Could you find every line in the records below that contains the word "Jupyter" and copy it?

------------

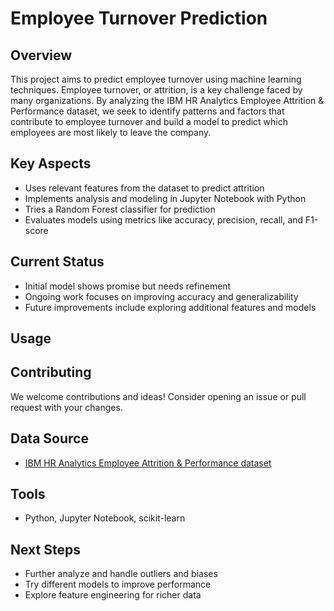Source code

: # Employee Turnover Prediction

## Overview
This project aims to predict employee turnover using machine learning techniques. Employee turnover, or attrition, is a key challenge faced by many organizations. By analyzing the IBM HR Analytics Employee Attrition & Performance dataset, we seek to identify patterns and factors that contribute to employee turnover and build a model to predict which employees are most likely to leave the company.

## Key Aspects
- Uses relevant features from the dataset to predict attrition
- Implements analysis and modeling in Jupyter Notebook with Python
- Tries a Random Forest classifier for prediction
- Evaluates models using metrics like accuracy, precision, recall, and F1-score

## Current Status
- Initial model shows promise but needs refinement
- Ongoing work focuses on improving accuracy and generalizability
- Future improvements include exploring additional features and models

## Usage

## Contributing
We welcome contributions and ideas! Consider opening an issue or pull request with your changes.

## Data Source
- [IBM HR Analytics Employee Attrition & Performance dataset](https://www.kaggle.com/pavansubhasht/ibm-hr-analytics-attrition-dataset)

## Tools
- Python, Jupyter Notebook, scikit-learn

## Next Steps
- Further analyze and handle outliers and biases
- Try different models to improve performance
- Explore feature engineering for richer data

------------

→ **Solution to this problem**:
- Implements analysis and modeling in Jupyter Notebook with Python
- Python, Jupyter Notebook, scikit-learn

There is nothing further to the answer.